Your assignment: Among the entries that follow, tally the lines with the string "from". Give no more than the number.

====== Exercise materials ======

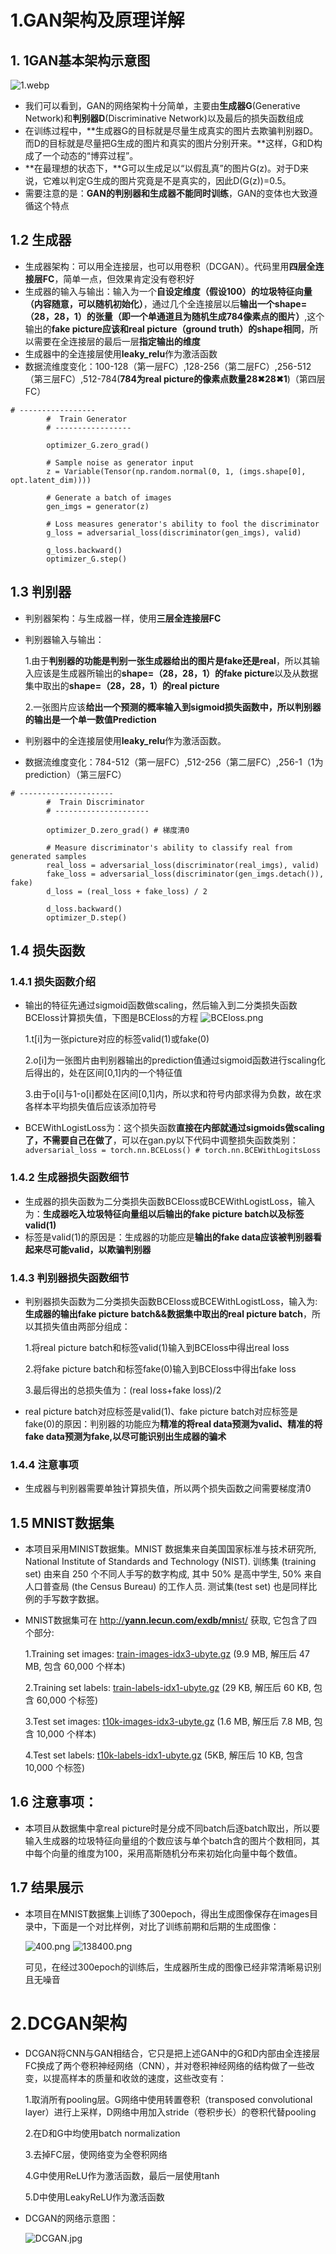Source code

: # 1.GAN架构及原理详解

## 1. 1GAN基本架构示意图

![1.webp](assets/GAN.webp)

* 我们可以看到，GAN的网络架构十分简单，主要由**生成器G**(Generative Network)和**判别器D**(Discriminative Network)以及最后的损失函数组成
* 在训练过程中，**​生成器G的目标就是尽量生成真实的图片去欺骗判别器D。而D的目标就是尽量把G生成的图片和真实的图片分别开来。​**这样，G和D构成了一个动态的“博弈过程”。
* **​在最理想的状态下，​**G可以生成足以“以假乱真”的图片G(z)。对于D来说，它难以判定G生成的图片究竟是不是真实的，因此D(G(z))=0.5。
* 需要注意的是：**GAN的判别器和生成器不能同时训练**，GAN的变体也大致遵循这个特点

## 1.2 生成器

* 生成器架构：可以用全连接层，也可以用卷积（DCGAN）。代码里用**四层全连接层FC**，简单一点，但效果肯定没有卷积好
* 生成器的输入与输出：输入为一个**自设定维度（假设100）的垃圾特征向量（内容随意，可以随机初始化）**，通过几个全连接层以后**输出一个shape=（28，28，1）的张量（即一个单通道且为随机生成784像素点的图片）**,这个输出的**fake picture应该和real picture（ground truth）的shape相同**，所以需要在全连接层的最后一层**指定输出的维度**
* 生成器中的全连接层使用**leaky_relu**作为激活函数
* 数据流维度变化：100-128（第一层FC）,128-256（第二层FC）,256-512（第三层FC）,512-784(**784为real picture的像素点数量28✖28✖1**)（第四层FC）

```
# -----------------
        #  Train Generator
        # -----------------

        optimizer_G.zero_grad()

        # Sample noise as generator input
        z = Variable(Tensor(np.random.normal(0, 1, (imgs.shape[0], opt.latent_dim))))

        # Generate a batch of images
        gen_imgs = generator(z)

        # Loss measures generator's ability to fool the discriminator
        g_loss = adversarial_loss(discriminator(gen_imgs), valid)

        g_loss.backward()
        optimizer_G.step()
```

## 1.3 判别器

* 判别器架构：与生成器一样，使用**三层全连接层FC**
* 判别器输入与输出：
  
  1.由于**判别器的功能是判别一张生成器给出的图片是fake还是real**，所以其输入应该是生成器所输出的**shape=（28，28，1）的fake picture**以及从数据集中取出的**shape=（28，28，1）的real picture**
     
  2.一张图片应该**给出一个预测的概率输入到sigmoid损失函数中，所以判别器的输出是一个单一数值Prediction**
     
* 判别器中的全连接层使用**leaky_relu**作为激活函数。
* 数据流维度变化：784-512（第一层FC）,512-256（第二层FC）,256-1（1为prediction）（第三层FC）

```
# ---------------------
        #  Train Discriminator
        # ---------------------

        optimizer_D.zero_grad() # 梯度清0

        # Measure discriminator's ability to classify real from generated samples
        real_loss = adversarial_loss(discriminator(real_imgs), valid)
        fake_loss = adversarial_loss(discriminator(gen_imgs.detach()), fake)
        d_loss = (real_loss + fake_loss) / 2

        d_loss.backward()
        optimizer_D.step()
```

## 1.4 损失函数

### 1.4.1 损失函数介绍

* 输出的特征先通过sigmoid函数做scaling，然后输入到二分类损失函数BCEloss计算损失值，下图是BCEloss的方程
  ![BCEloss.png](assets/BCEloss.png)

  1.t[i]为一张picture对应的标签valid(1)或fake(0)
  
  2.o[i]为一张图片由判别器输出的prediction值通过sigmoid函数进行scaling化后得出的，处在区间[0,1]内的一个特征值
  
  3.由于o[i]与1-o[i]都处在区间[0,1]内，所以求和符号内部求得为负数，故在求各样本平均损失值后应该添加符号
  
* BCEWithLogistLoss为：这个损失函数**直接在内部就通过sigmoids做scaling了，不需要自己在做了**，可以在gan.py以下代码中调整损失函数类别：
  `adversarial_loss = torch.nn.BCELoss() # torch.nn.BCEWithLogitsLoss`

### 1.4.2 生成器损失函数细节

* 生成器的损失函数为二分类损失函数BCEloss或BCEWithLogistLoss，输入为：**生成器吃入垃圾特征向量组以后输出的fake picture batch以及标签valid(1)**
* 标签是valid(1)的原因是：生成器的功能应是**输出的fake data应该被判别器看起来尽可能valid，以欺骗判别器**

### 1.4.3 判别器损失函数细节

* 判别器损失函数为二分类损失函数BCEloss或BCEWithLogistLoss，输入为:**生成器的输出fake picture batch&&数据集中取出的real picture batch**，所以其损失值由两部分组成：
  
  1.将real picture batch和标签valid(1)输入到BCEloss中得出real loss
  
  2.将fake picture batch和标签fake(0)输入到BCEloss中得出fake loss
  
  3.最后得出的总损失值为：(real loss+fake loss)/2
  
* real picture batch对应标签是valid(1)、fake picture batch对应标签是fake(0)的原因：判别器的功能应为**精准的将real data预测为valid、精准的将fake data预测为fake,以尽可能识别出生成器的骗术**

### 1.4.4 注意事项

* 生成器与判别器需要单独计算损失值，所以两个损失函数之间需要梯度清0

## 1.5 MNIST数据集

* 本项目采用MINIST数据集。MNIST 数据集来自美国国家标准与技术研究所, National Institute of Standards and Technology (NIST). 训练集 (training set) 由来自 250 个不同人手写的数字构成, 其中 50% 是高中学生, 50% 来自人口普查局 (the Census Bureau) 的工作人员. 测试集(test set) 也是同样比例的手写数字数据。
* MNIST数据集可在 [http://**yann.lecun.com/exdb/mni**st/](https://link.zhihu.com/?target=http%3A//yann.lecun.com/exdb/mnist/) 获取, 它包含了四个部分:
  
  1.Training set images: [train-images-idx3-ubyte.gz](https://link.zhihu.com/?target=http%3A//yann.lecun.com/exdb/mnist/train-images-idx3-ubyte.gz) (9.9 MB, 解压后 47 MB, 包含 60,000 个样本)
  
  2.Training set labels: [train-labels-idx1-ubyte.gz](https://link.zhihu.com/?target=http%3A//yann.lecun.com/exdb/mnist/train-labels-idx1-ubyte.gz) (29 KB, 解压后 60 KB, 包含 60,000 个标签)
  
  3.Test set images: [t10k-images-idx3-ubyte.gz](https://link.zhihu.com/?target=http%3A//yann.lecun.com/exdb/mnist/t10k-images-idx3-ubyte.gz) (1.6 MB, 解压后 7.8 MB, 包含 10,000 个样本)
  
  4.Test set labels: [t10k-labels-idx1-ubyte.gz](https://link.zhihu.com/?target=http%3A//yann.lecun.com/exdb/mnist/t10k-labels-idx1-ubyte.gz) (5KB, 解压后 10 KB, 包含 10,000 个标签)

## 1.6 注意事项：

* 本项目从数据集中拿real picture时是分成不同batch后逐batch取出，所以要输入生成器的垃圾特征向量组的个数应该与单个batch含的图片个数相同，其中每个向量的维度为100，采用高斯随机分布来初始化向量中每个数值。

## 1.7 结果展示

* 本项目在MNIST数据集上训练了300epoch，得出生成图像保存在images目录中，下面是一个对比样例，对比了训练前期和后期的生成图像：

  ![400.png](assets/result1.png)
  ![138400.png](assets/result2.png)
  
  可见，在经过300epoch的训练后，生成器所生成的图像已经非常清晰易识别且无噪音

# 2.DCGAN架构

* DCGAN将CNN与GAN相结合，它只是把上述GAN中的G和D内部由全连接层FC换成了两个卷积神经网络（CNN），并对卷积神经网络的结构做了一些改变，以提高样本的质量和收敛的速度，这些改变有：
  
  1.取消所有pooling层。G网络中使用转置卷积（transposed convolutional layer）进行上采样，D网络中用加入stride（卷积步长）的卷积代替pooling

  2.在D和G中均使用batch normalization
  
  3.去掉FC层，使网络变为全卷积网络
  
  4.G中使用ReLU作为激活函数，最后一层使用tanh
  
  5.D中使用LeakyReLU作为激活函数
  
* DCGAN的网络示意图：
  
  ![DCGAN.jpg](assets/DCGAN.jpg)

======
====== Exercise materials ======

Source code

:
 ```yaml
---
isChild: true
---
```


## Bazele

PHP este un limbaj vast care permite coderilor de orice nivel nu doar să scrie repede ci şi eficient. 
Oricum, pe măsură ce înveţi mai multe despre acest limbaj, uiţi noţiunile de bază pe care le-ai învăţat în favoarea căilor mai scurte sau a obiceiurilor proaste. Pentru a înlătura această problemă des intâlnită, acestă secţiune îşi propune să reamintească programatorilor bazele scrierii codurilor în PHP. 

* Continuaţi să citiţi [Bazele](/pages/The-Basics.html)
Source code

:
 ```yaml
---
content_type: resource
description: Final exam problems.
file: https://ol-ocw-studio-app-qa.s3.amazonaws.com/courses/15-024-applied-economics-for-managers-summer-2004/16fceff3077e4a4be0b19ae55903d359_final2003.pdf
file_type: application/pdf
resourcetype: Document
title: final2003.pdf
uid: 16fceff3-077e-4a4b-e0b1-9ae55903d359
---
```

======
====== Exercise materials ======

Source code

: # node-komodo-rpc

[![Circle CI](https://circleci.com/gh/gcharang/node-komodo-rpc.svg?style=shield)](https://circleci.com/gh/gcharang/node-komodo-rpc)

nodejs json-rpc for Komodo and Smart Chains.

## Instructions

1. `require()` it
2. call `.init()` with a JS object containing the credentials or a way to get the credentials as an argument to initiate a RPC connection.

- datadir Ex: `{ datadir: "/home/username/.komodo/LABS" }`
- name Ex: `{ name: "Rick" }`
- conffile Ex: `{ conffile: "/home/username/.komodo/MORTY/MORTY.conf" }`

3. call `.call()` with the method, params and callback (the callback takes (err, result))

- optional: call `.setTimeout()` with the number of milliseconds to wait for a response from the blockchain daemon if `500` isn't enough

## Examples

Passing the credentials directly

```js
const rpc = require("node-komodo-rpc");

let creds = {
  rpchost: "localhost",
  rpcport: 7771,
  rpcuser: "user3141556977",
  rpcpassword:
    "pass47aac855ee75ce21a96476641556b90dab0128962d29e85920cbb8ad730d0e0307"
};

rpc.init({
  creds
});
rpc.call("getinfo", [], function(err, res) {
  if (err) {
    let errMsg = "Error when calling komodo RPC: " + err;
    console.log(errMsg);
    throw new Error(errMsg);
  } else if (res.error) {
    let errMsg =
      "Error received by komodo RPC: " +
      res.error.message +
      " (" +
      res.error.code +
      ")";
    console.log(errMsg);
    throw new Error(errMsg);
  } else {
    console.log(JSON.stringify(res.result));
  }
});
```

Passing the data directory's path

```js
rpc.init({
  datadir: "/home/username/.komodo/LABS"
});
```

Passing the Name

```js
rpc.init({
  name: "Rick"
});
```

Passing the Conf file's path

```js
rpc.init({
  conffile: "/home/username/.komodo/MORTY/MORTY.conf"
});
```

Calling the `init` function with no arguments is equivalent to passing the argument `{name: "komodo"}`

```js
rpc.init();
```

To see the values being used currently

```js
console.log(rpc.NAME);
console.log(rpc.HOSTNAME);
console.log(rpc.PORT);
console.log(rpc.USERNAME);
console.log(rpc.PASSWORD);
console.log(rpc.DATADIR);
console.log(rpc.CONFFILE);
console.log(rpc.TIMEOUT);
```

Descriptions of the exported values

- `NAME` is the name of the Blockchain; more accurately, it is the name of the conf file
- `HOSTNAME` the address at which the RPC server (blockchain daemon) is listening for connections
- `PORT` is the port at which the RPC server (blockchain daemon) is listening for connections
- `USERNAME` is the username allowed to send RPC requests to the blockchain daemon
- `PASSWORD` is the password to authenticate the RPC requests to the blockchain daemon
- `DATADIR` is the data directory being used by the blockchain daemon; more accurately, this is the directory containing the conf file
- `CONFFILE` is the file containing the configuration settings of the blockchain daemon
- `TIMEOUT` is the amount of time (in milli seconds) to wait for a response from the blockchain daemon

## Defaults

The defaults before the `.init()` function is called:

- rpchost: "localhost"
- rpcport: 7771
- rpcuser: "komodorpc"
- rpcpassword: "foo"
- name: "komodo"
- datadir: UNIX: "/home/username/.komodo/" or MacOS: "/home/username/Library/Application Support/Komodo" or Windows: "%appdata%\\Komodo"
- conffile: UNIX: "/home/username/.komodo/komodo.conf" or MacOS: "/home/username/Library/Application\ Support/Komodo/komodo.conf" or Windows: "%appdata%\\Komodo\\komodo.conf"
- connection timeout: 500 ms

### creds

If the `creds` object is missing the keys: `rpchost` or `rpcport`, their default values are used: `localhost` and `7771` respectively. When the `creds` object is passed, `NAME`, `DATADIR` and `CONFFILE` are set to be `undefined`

======

Written reply: 3